A review of our case law reveals that most of the opinions addressing the timing of a motive to fabricate involve two situations:  (1) where the declarant was the victim, see, e.g., Craig v. State, 630 N.E.2d 207 (Ind.1994);  Parmley v. State, 699 N.E.2d 288 (Ind.Ct.App.1998), trans. denied;  Caley v. State, 650 N.E.2d 54 (Ind.Ct.App.1995), trans. denied;  Marshall v. State, 643 N.E.2d 957 (Ind.Ct.App.1994), trans. denied;  Allen v. State, 636 N.E.2d 190 (Ind.Ct.App.1994), trans. denied, or (2) where the declarant was the defendant or equally culpable to the defendant in the crime, see, e.g., Bouye, 699 N.E.2d 620;  Thompson, 690 N.E.2d 224;  Brown v. State, 671 N.E.2d 401 (Ind.1996);  Willoughby v. State, 660 N.E.2d 570 (Ind.1996);  Evans, 643 N.E.2d 877;  see also United States v. Fulford, 980 F.2d 1110 (7th Cir.1992);  United States v. Lewis, 954 F.2d 1386 (7th Cir.1992);  United States v. Davis, 890 F.2d 1373 (7th Cir.1989), cert. denied, 493 U.S. 1092, 110 S.Ct. 1165, 107 L.Ed.2d 1068 (1990).
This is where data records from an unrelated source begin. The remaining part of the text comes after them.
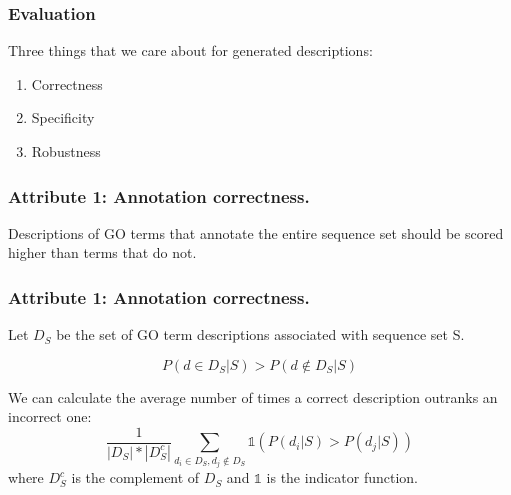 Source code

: \documentclass{beamer}
\begin{document}
\begin{frame}
\frametitle{Evaluation}
Three things that we care about for generated descriptions:
\begin{enumerate}
    \item Correctness\pause
    \item Specificity\pause
    \item Robustness

\end{enumerate}
\end{frame}

\begin{frame}
    \frametitle{Attribute 1: Annotation correctness.}
        Descriptions of GO terms that annotate the entire sequence set should be scored higher than terms that do not.
\end{frame}

\begin{frame}
    \frametitle{Attribute 1: Annotation correctness.}

            Let $D_{S}$ be the set of GO term descriptions associated with sequence set S.\pause

            \[P(d \in D_{S} | S) > P(d \notin D_{S} | S)\]\pause

                We can calculate the average number of times a correct description outranks an incorrect one:
        \[\frac{1}{|D_{S}|*|D_{S}^{c}|}\sum_{d_i \in D_{S}, d_j \notin D_{S}} \mathds{1}(P(d_i | S) > P(d_j | S))\]
        where $D_{S}^{c}$ is the complement of $D_{S}$ and $\mathds{1}$ is the indicator function.

\end{frame}
\end{document}
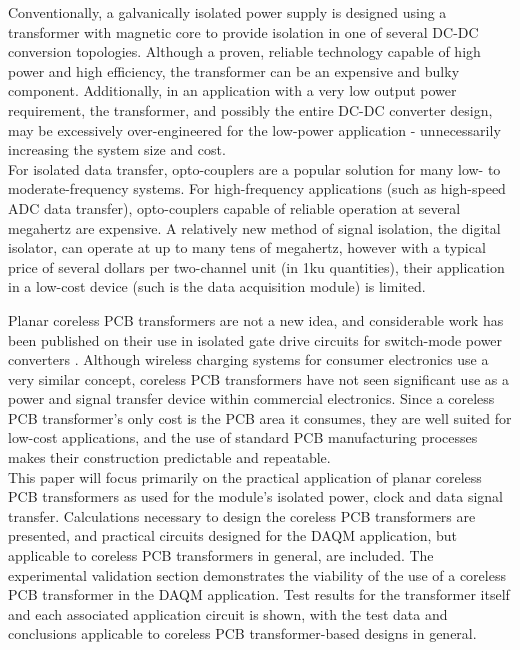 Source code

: \documentclass[conference]{IEEEtran}
\begin{document}
Conventionally, a galvanically isolated power supply is designed using a transformer with magnetic core to provide isolation in one of several DC-DC conversion topologies.  Although a proven, reliable technology capable of high power and high efficiency, the transformer can be an expensive and bulky component.  Additionally, in an application with a very low output power requirement, the transformer, and possibly the entire DC-DC converter design, may be excessively over-engineered for the low-power application - unnecessarily increasing the system size and cost.
\\
For isolated data transfer, opto-couplers are a popular solution for many low- to moderate-frequency systems.  For high-frequency applications (such as high-speed ADC data transfer), opto-couplers capable of reliable operation at several megahertz are expensive.  A relatively new method of signal isolation, the digital isolator, can operate at up to many tens of megahertz, however with a typical price of several dollars per two-channel unit (in 1ku quantities), their application in a low-cost device (such is the data acquisition module) is limited.


Planar coreless PCB transformers are not a new idea, and considerable work has been published on their use in isolated gate drive circuits for switch-mode power converters \cite{TangHuiFundamental}\cite{NaturallySoft}\cite{OptimalOperation}\cite{CorelessGateDrive}.  Although wireless charging systems for consumer electronics use a very similar concept, coreless PCB transformers have not seen significant use as a power and signal transfer device within commercial electronics.  Since a coreless PCB transformer's only cost is the PCB area it consumes, they are well suited for low-cost applications, and the use of standard PCB manufacturing processes makes their construction predictable and repeatable.
\\
This paper will focus primarily on the practical application of planar coreless PCB transformers as used for the module's isolated power, clock and data signal transfer.  Calculations necessary to design the coreless PCB transformers are presented, and practical circuits designed for the DAQM application, but applicable to coreless PCB transformers in general, are included.  The experimental validation section demonstrates the viability of the use of a coreless PCB transformer in the DAQM application.  Test results for the transformer itself and each associated application circuit is shown, with the test data and conclusions applicable to coreless PCB transformer-based designs in general.
\end{document}
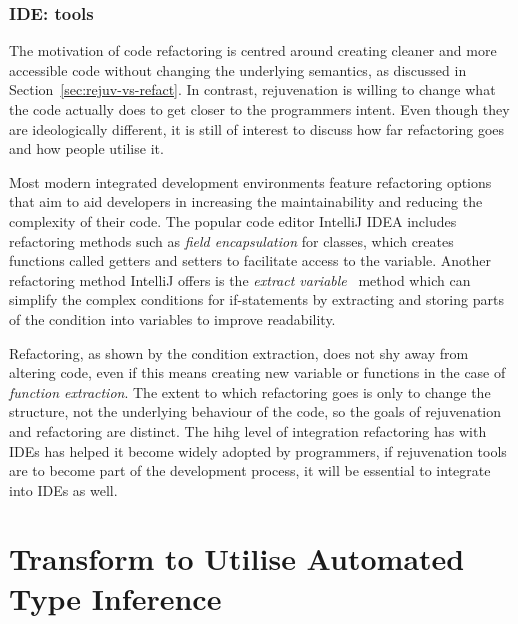 \documentclass[bsc,frontabs,singlespacing,twoside,parskip,deptreport]{infthesis}
\begin{document}
\subsection{IDE: tools}

The motivation of code refactoring is centred around creating cleaner and more accessible code without changing the underlying semantics, as discussed in Section~\ref{sec:rejuv-vs-refact}. In contrast, rejuvenation is willing to change what the code actually does to get closer to the programmers intent. Even though they are ideologically different, it is still of interest to discuss how far refactoring goes and how people utilise it.

Most modern integrated development environments feature refactoring options that aim to aid developers in increasing the maintainability and reducing the complexity of their code. The popular code editor IntelliJ IDEA \cite{IDEA} includes refactoring methods such as \textit{field encapsulation} \cite{IDEA_ENCAP} for classes, which creates functions called getters and setters to facilitate access to the variable. Another refactoring method IntelliJ offers is the \textit{extract variable}~\cite{IDEA_EXTRACT} method which can simplify the complex conditions for if-statements by extracting and storing parts of the condition into variables to improve readability.

Refactoring, as shown by the condition extraction, does not shy away from altering code, even if this means creating new variable or functions in the case of \textit{function extraction}. The extent to which refactoring goes is only to change the structure, not the underlying behaviour of the code, so the goals of rejuvenation and refactoring are distinct. The hihg level of integration refactoring has with IDEs has helped it become widely adopted by programmers, if rejuvenation tools are to become part of the development process, it will be essential to integrate into IDEs as well.




\chapter{Transform to Utilise Automated Type Inference}\label{chp:auto-tranform}
\end{document}
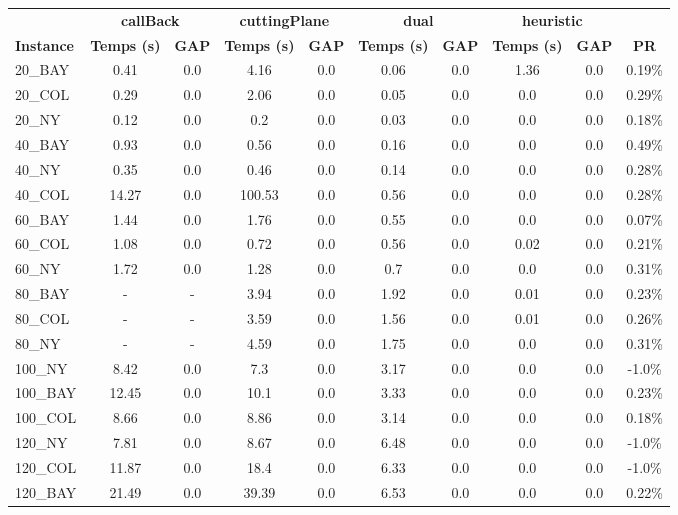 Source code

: \documentclass[main.tex]{subfiles}
\begin{document}
\begin{center}
\renewcommand{\arraystretch}{1.4} 
 \begin{tabular}{lccccccccc}
	\hline
 & \multicolumn{2}{c}{\textbf{callBack}} & \multicolumn{2}{c}{\textbf{cuttingPlane}} & \multicolumn{2}{c}{\textbf{dual}} & \multicolumn{2}{c}{\textbf{heuristic}}\\
\textbf{Instance}  & \textbf{Temps (s)} & \textbf{GAP} & \textbf{Temps (s)} & \textbf{GAP} & \textbf{Temps (s)} & \textbf{GAP} & \textbf{Temps (s)} & \textbf{GAP} & \textbf{PR} \\\hline

20\_BAY & 0.41 & 0.0 & 4.16 & 0.0 & 0.06 & 0.0 & 1.36 & 0.0 & 0.19\%\\
20\_COL & 0.29 & 0.0 & 2.06 & 0.0 & 0.05 & 0.0 & 0.0 & 0.0 & 0.29\%\\
20\_NY & 0.12 & 0.0 & 0.2 & 0.0 & 0.03 & 0.0 & 0.0 & 0.0 & 0.18\%\\
40\_BAY & 0.93 & 0.0 & 0.56 & 0.0 & 0.16 & 0.0 & 0.0 & 0.0 & 0.49\%\\
40\_NY & 0.35 & 0.0 & 0.46 & 0.0 & 0.14 & 0.0 & 0.0 & 0.0 & 0.28\%\\
40\_COL & 14.27 & 0.0 & 100.53 & 0.0 & 0.56 & 0.0 & 0.0 & 0.0 & 0.28\%\\
60\_BAY & 1.44 & 0.0 & 1.76 & 0.0 & 0.55 & 0.0 & 0.0 & 0.0 & 0.07\%\\
60\_COL & 1.08 & 0.0 & 0.72 & 0.0 & 0.56 & 0.0 & 0.02 & 0.0 & 0.21\%\\
60\_NY & 1.72 & 0.0 & 1.28 & 0.0 & 0.7 & 0.0 & 0.0 & 0.0 & 0.31\%\\
80\_BAY & - & - 
 & 3.94 & 0.0 & 1.92 & 0.0 & 0.01 & 0.0 & 0.23\%\\
80\_COL & - & - 
 & 3.59 & 0.0 & 1.56 & 0.0 & 0.01 & 0.0 & 0.26\%\\
80\_NY & - & - 
 & 4.59 & 0.0 & 1.75 & 0.0 & 0.0 & 0.0 & 0.31\%\\
100\_NY & 8.42 & 0.0 & 7.3 & 0.0 & 3.17 & 0.0 & 0.0 & 0.0 & -1.0\%\\
100\_BAY & 12.45 & 0.0 & 10.1 & 0.0 & 3.33 & 0.0 & 0.0 & 0.0 & 0.23\%\\
100\_COL & 8.66 & 0.0 & 8.86 & 0.0 & 3.14 & 0.0 & 0.0 & 0.0 & 0.18\%\\
120\_NY & 7.81 & 0.0 & 8.67 & 0.0 & 6.48 & 0.0 & 0.0 & 0.0 & -1.0\%\\
120\_COL & 11.87 & 0.0 & 18.4 & 0.0 & 6.33 & 0.0 & 0.0 & 0.0 & -1.0\%\\
120\_BAY & 21.49 & 0.0 & 39.39 & 0.0 & 6.53 & 0.0 & 0.0 & 0.0 & 0.22\%\\

\end{tabular}
\end{center}
\end{document}
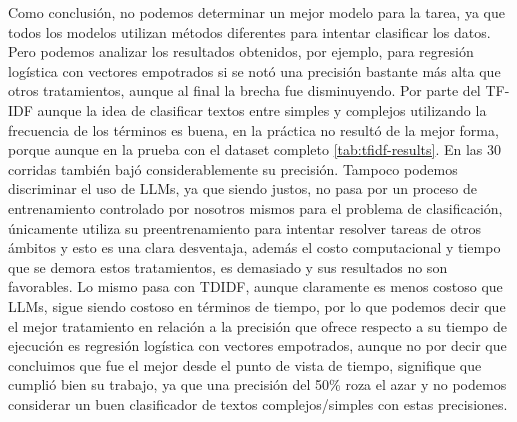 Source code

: \documentclass[12pt]{article}
\begin{document}
Como conclusión, no podemos determinar un mejor modelo para la tarea, ya que todos los modelos utilizan métodos diferentes para intentar clasificar los datos. Pero podemos analizar los resultados obtenidos, por ejemplo, para regresión logística con vectores empotrados si se notó una precisión bastante más alta que otros tratamientos, aunque al final la brecha fue disminuyendo. Por parte del TF-IDF aunque la idea de clasificar textos entre simples y complejos utilizando la frecuencia de los términos es buena, en la práctica no resultó de la mejor forma, porque aunque en la prueba con el dataset completo \ref{tab:tfidf-results}. En las 30 corridas también bajó considerablemente su precisión. Tampoco podemos discriminar el uso de LLMs, ya que siendo justos, no pasa por un proceso de entrenamiento controlado por nosotros mismos para el problema de clasificación, únicamente utiliza su preentrenamiento para intentar resolver tareas de otros ámbitos y esto es una clara desventaja, además el costo computacional y tiempo que se demora estos tratamientos, es demasiado y sus resultados no son favorables. Lo mismo pasa con TDIDF, aunque claramente es menos costoso que LLMs, sigue siendo costoso en términos de tiempo, por lo que podemos decir que el mejor tratamiento en relación a la precisión que ofrece respecto a su tiempo de ejecución es regresión logística con vectores empotrados, aunque no por decir que concluimos que fue el mejor desde el punto de vista de tiempo, signifique que cumplió bien su trabajo, ya que una precisión del 50\% roza el azar y no podemos considerar un buen clasificador de textos complejos/simples con estas precisiones.



\end{document}
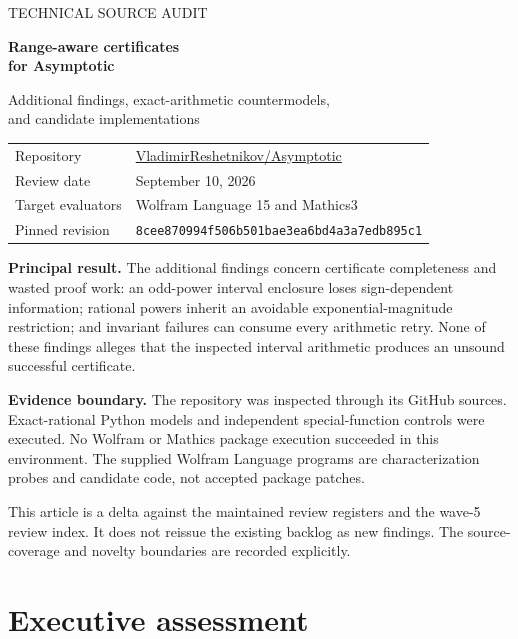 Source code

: \documentclass[11pt,a4paper]{article}
\newcommand{\repo}{https://github.com/VladimirReshetnikov/Asymptotic}
\begin{document}
\begin{titlepage}
\vspace*{18mm}
{\color{accent}\Large TECHNICAL SOURCE AUDIT\par}
\vspace{7mm}
{\Huge\bfseries Range-aware certificates\\[3mm]for Asymptotic\par}
\vspace{7mm}
{\Large Additional findings, exact-arithmetic countermodels,\\and candidate implementations\par}
\vspace{12mm}
\begin{tabular}{@{}ll@{}}
Repository & \href{\repo}{VladimirReshetnikov/Asymptotic}\\
Review date & September 10, 2026\\
Target evaluators & Wolfram Language 15 and Mathics3\\
Pinned revision & \texttt{8cee870994f506b501bae3ea6bd4a3a7edb895c1}
\end{tabular}\par
\vspace{12mm}
\textbf{Principal result.} The additional findings concern certificate completeness and wasted proof work: an odd-power interval enclosure loses sign-dependent information; rational powers inherit an avoidable exponential-magnitude restriction; and invariant failures can consume every arithmetic retry. None of these findings alleges that the inspected interval arithmetic produces an unsound successful certificate.

\textbf{Evidence boundary.} The repository was inspected through its GitHub sources. Exact-rational Python models and independent special-function controls were executed. No Wolfram or Mathics package execution succeeded in this environment. The supplied Wolfram Language programs are characterization probes and candidate code, not accepted package patches.

\vfill
{\color{muted}This article is a delta against the maintained review registers and the wave-5 review index. It does not reissue the existing backlog as new findings. The source-coverage and novelty boundaries are recorded explicitly.}
\end{titlepage}

\section*{Executive assessment}
\end{document}
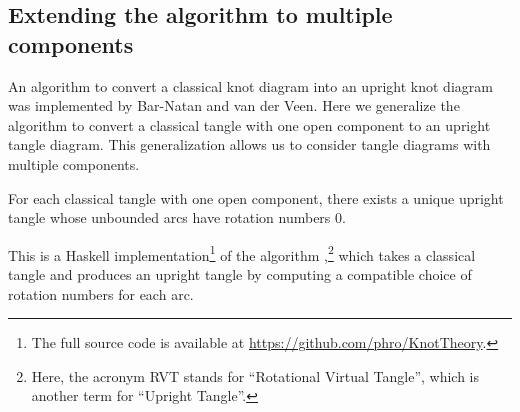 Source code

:\subsection{Extending the algorithm to multiple components}

An algorithm to convert a classical knot diagram into an upright knot diagram
was implemented by Bar-Natan and van der Veen. Here we generalize the algorithm
to convert a classical tangle with one open component to an upright tangle
diagram. This generalization allows us to consider tangle diagrams with multiple
components.

\begin{lemma}
        For each classical tangle with one open component, there exists a unique
        upright tangle whose unbounded arcs have rotation numbers $0$.
\end{lemma}

This is a Haskell implementation\footnote{The full source code is available at
\url{https://github.com/phro/KnotTheory}.} of the algorithm ,\footnote{Here, the
acronym RVT stands for \enquote{Rotational Virtual Tangle}, which is
another term for \enquote{Upright Tangle}.} which takes a classical tangle and
produces an upright tangle by computing a compatible choice of rotation numbers
for each arc.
 Here, Anderson was neither a victim, nor an accomplice in Coffman's murder.   He was, however, involved in the events leading up to Coffman's death, and he assisted Sturgeon in moving the body and removing evidence following the murder.

Among the advantages we have gained by adopting our rules of evidence is a greater ability to receive wisdom from elsewhere.   Thus, we turn to other jurisdictions in an effort to find cases similar to ours.

In State v. Brown, 126 N.M. 338, 969 P.2d 313 (1998), defendants Brown and Smith were convicted of murder and conspiracy to commit murder.   Lucero was a main witness for the prosecution.  Id. at 317.   At trial, Lucero's prior statements to a third party were admitted to rebut charges of improper influence flowing from prosecutorial immunity pursuant to New Mexico's version of Rule 801(d)(1)(B).2  The defendants objected to the statements, arguing that Lucero made them when he had a motive to fabricate.   Id. at 323.   The evidence presented at trial regarding Lucero's involvement in the murder was conflicting.   The murder took place at Lucero's house while he was in the room and he admitted to helping dispose of the body.   A search of Lucero's home revealed a hammerhead, plastic garbage bags, duct tape, and cords, all of which could have been used in the murder.  Id. at 324.   At trial, a witness testified that Lucero admitted killing the victim.  Id. Lucero maintained, however, that he was not involved in the murder.  Id. at 317-18.   Based on the foregoing, the defendants argued Lucero had a motive to fabricate from the date of the murder.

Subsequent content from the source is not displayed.